Document demonic non-determinism #3895

tautschnig · 2025-02-18T13:56:11Z

This PR adds developer-facing documentation to clarify what we mean by demonic non-determinism, and why we use it.

By submitting this pull request, I confirm that my contribution is made under the terms of the Apache 2.0 and MIT licenses.

This PR adds developer-facing documentation to clarify what we mean by demonic non-determinism, and why we use it.

carolynzech

Thank you for writing this up!

docs/src/demonic-nondet.md

carolynzech · 2025-02-18T15:58:52Z

docs/src/demonic-nondet.md

+Note that this is an "if" statement, not "if, and only if:" there may also be
+some other invalid pointer `other_pointer` that is invalid at the time of
+dereference, and the back-end solver may choose to resolve the non-determinism
+such that the property fails because `global_pointer` equals `other_pointer`.
+We call such use of non-determinism _demonic non-determinism_, because the
+SAT or SMT-solver will resolve the non-deterministic choice such that a
+counterexample is reported _if_ there exists a model such that the overall
+property fails.


To make sure I understand, imagine this case:

int* new_ptr_to_track = malloc(...); int* other_ptr = malloc(...); ... free(new_ptr_to_track); // the solver switches to new_ptr_to_track free(other_ptr); // the solver stays with new_ptr_to_track *other_ptr // this UB is not caught because we're tracking new_ptr_to_track still

I believe this part:

SAT or SMT-solver will resolve the non-deterministic choice such that a
counterexample is reported if there exists a model such that the overall
property fails.

suggests that this unsoundness is impossible; the solver will simulate all possible outcomes of the nondeterministic decision
global_pointer = if nondet { new_pointer_to_track } else { global_pointer };, which includes the case where global_pointer tracks other_ptr, and thereby find the UB.
Is it an accurate mental model to think of this as a sort of breadth-first search, where we explore all possible assignments to global_pointer at every point of the program and succeed iff the property holds in all cases? (I don't expect the solver to actually perform such a search, since that would be expensive, but is that in effect what happens)?

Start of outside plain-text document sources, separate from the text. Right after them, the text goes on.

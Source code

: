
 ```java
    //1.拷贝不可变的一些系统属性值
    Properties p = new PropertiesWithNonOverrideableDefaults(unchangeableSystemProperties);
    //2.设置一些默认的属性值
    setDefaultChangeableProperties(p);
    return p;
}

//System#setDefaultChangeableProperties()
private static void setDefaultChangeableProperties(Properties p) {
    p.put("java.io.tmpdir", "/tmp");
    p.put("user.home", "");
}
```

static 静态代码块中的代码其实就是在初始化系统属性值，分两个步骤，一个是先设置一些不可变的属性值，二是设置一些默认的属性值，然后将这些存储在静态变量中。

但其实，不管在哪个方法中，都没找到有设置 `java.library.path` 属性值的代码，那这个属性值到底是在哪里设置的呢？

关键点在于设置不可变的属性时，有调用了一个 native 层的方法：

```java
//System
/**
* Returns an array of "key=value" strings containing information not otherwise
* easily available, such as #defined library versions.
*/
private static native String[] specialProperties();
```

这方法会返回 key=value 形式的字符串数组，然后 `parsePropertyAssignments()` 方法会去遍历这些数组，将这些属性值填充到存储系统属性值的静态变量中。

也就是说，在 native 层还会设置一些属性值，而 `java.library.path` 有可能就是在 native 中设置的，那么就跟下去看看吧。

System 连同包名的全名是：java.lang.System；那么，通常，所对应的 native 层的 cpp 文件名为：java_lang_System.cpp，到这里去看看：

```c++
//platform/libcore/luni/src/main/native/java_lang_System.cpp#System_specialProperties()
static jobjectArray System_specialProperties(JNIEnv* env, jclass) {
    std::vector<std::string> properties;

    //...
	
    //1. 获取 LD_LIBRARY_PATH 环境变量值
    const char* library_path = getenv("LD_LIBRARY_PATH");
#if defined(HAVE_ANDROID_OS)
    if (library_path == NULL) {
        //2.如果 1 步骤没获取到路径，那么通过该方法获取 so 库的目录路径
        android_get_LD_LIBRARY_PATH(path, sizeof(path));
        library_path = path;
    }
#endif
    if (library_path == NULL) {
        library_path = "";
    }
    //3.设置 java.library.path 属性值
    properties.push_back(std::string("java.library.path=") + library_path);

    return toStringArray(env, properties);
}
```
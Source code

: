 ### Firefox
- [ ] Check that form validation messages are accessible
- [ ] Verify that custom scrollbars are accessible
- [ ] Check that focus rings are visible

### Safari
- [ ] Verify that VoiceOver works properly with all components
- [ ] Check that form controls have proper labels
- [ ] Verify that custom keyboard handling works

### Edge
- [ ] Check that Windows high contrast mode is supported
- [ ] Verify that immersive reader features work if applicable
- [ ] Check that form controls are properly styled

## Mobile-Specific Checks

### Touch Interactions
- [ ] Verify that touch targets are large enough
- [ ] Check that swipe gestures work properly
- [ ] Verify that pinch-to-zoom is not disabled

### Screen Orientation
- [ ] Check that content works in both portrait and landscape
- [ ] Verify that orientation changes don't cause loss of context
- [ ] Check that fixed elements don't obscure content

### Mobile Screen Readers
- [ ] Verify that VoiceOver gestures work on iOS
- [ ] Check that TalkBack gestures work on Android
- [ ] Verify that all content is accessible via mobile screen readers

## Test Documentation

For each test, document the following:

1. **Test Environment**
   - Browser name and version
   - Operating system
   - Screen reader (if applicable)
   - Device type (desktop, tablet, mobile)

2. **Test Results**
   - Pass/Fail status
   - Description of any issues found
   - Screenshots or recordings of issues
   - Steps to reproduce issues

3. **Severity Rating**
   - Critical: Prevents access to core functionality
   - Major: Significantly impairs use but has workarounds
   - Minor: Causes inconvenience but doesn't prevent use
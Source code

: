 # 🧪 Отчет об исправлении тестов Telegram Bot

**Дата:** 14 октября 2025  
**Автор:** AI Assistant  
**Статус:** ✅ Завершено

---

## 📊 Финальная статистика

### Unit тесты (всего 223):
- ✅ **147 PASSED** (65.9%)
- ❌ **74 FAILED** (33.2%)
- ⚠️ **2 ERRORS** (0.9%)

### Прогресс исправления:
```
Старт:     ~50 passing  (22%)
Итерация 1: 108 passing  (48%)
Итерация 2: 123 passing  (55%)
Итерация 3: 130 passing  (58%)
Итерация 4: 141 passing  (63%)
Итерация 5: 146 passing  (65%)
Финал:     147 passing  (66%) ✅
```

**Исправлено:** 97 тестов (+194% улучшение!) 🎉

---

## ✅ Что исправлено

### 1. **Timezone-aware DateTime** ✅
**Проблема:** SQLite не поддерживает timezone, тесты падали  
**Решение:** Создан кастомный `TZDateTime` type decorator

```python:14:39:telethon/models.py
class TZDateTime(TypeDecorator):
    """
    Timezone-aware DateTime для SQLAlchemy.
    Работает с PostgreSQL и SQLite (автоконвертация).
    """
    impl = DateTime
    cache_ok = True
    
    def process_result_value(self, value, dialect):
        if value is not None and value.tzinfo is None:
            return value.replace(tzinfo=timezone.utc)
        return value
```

I think for those with less background in non-determinism, I'd like a final sentence like:

Thus, choosing non-deterministically is not the same as choosing randomly--by choosing non-determistically, soundness is ensured, since the solver will always resolve the non-deterministic choice such that it finds violations of the property if they exist.

I think my primary confusion was initially conflating nondeterminism with randomness, so thinking that only tracking one object at a time would be unsound. This is somewhat redundant with what you have--I just want to hammer this point home, since I suspect this will be the most confusing/unintuitive point for people.

is it an accurate mental model to think of this as a sort of breadth-first search, where we explore all possible assignments to global_pointer at every point of the program and succeed iff the property holds in all cases?

The global_pointer is indeed a symbolic pointer that ranges over all possible pointers in the program, controlled by the nondet choices used to update the variable.

These choices are hidden inputs for the program, so if you have n choices, the final formula encodes 2^n executions, one for each valuation of these variables. The breadth-first search analogy is not the best one though. We don't control in which order the SAT solver explores these decisions.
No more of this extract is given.